Stored data
- - -

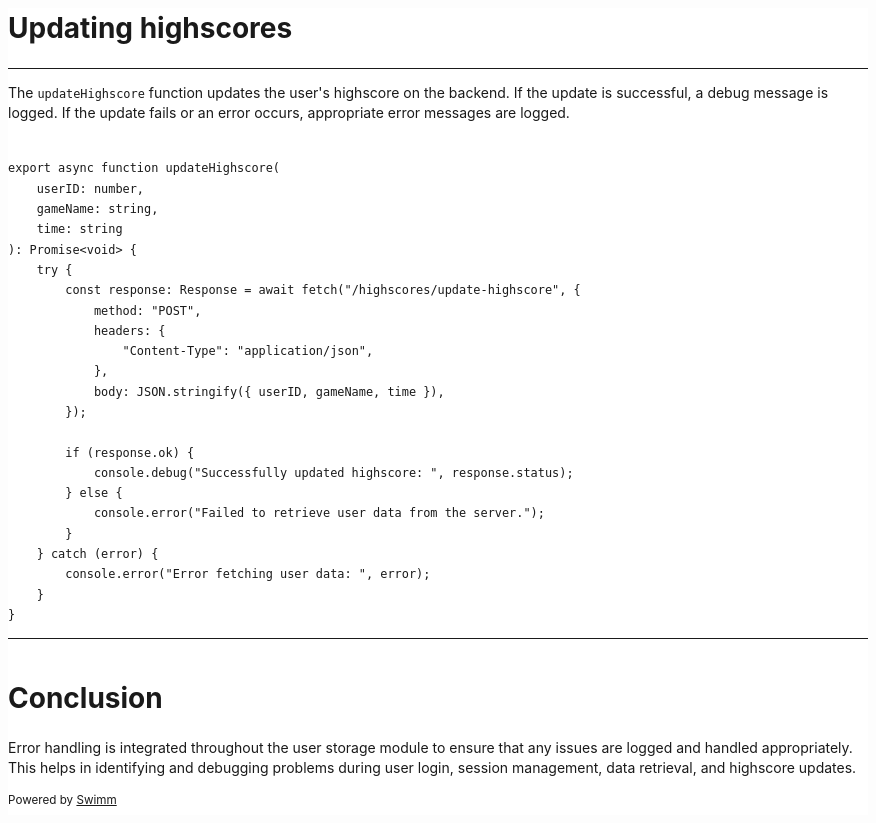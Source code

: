 
</SwmSnippet>

# Updating highscores

<SwmSnippet path="/src/user/userStorage.ts" line="126">

---

The <SwmToken path="/src/user/userStorage.ts" pos="127:6:6" line-data="export async function updateHighscore(">`updateHighscore`</SwmToken> function updates the user's highscore on the backend. If the update is successful, a debug message is logged. If the update fails or an error occurs, appropriate error messages are logged.

```

export async function updateHighscore(
	userID: number,
	gameName: string,
	time: string
): Promise<void> {
	try {
		const response: Response = await fetch("/highscores/update-highscore", {
			method: "POST",
			headers: {
				"Content-Type": "application/json",
			},
			body: JSON.stringify({ userID, gameName, time }),
		});

		if (response.ok) {
			console.debug("Successfully updated highscore: ", response.status);
		} else {
			console.error("Failed to retrieve user data from the server.");
		}
	} catch (error) {
		console.error("Error fetching user data: ", error);
	}
}
```

---

</SwmSnippet>

# Conclusion

Error handling is integrated throughout the user storage module to ensure that any issues are logged and handled appropriately. This helps in identifying and debugging problems during user login, session management, data retrieval, and highscore updates.

<SwmMeta version="3.0.0" repo-id="Z2l0aHViJTNBJTNBQ09UV1EtY2xpZW50JTNBJTNBQmlzbWFvbg==" repo-name="COTWQ-client"><sup>Powered by [Swimm](https://app.swimm.io/)</sup></SwmMeta>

- - -

ACTIVITY: Look through the entries above and list every line containing "userStorage".

SOLVED PROBLEM:
<SwmSnippet path="/src/user/userStorage.ts" line="126">
The <SwmToken path="/src/user/userStorage.ts" pos="127:6:6" line-data="export async function updateHighscore(">`updateHighscore`</SwmToken> function updates the user's highscore on the backend. If the update is successful, a debug message is logged. If the update fails or an error occurs, appropriate error messages are logged.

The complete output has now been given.